Kingdom Hall, Shirley Road, in 2008


A Brief History

A British branch office of Jehovah’s Witnesses was established on 23rd April 1900 at 131 Gipsy Lane, Forest Gate, East London.  At that time there were less than 200 Witnesses in the whole country.  Over the years there has been a steady increase countrywide until today there are about 130,000 in Britain.  A small group of Witnesses arrived in Rushden during the 1940s including Ethel and Amy Heart (sisters) and Arthur and Ruby Baker.  A tiny meeting room was acquired in Newton Road in what is now a car showroom.  The congregation grew in number so that during the ’50s the meeting place was changed to a larger room in the Adult School at Westfield Terrace, Higham Ferrers.  Eventually it became necessary to think about a larger more suitable building.  In 1969 a new Kingdom Hall was built, mostly by congregation members, in an orchard adjacent to what was once the gas works in Shirley Road, Rushden.  This hall, that seated about 120, served the needs of the congregation until pressure of numbers made it necessary to think of something more extensive.

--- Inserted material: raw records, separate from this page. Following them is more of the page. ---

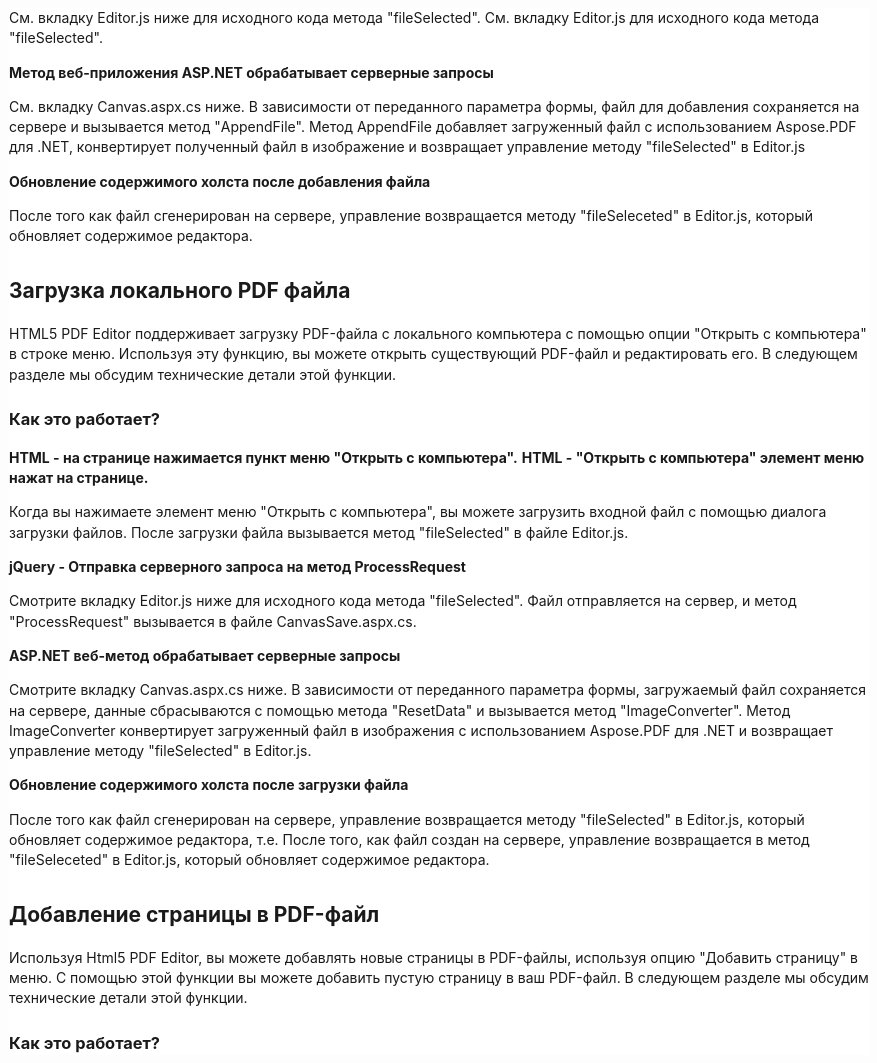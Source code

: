 См. вкладку Editor.js ниже для исходного кода метода "fileSelected".
См. вкладку Editor.js для исходного кода метода "fileSelected".

**Метод веб-приложения ASP.NET обрабатывает серверные запросы**

См. вкладку Canvas.aspx.cs ниже. В зависимости от переданного параметра формы, файл для добавления сохраняется на сервере и вызывается метод "AppendFile". Метод AppendFile добавляет загруженный файл с использованием Aspose.PDF для .NET, конвертирует полученный файл в изображение и возвращает управление методу "fileSelected" в Editor.js

**Обновление содержимого холста после добавления файла**

После того как файл сгенерирован на сервере, управление возвращается методу "fileSeleceted" в Editor.js, который обновляет содержимое редактора.

## Загрузка локального PDF файла

HTML5 PDF Editor поддерживает загрузку PDF-файла с локального компьютера с помощью опции "Открыть с компьютера" в строке меню. Используя эту функцию, вы можете открыть существующий PDF-файл и редактировать его. В следующем разделе мы обсудим технические детали этой функции.

### Как это работает?

**HTML - на странице нажимается пункт меню "Открыть с компьютера".**
**HTML - "Открыть с компьютера" элемент меню нажат на странице.**

Когда вы нажимаете элемент меню "Открыть с компьютера", вы можете загрузить входной файл с помощью диалога загрузки файлов. После загрузки файла вызывается метод "fileSelected" в файле Editor.js.

**jQuery - Отправка серверного запроса на метод ProcessRequest**

Смотрите вкладку Editor.js ниже для исходного кода метода "fileSelected". Файл отправляется на сервер, и метод "ProcessRequest" вызывается в файле CanvasSave.aspx.cs.

**ASP.NET веб-метод обрабатывает серверные запросы**

Смотрите вкладку Canvas.aspx.cs ниже. В зависимости от переданного параметра формы, загружаемый файл сохраняется на сервере, данные сбрасываются с помощью метода "ResetData" и вызывается метод "ImageConverter". Метод ImageConverter конвертирует загруженный файл в изображения с использованием Aspose.PDF для .NET и возвращает управление методу "fileSelected" в Editor.js.

**Обновление содержимого холста после загрузки файла**

После того как файл сгенерирован на сервере, управление возвращается методу "fileSelected" в Editor.js, который обновляет содержимое редактора, т.е.
После того, как файл создан на сервере, управление возвращается в метод "fileSeleceted" в Editor.js, который обновляет содержимое редактора.

## Добавление страницы в PDF-файл

Используя Html5 PDF Editor, вы можете добавлять новые страницы в PDF-файлы, используя опцию "Добавить страницу" в меню. С помощью этой функции вы можете добавить пустую страницу в ваш PDF-файл. В следующем разделе мы обсудим технические детали этой функции.

### Как это работает?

It was decided, in 1992, to knock the existing hall down and build something more substantial and modern.  The congregation considered a new rapid construction technique to build their hall.  Witnesses in America and Canada had been using this “quickly build” method for some time, but the technique was first used in Britain in the autumn of 1983 at Weston Favell when a group of experienced construction workers (Witnesses) from the USA and Canada, together with local congregation members, built their Kingdom Hall in just four days!  During the spring and summer of 1992 the old hall at Rushden was demolished and new foundations laid, after which hundreds of volunteers from Rushden and neighbouring congregations worked together to build the present Kingdom Hall in one weekend.  The hall can seat about 200 and this year (2008) has undergone a substantial refurbishment.  There are at present about 140 active congregation members.  The hall is different from that of mainstream churches.  It is a modest functional building with no religious images, crosses or altars.  Instruction is given from a lectern on a low platform and with the aid of a sound system.  As well as the main hall there is also a smaller ancillary room and a separate congregation reference library.  The congregation meets twice a week on Thursdays and Sundays, and all meetings are free.

Jehovah’s Witnesses are keen to contact people in every situation of life with the Bible’s Good News.  To that end many Witnesses from the surrounding areas learnt sign language and formed a second congregation in 2006 that currently shares the Kingdom Hall with the original Rushden Congregation.  This new group is named the Rushden Sign Language Congregation.  Members are concerned primarily with meeting deaf people to engage them in Bible discussion and invite interested ones to meetings at the Kingdom Hall.  Consequently, all their meetings are conducted in British sign language.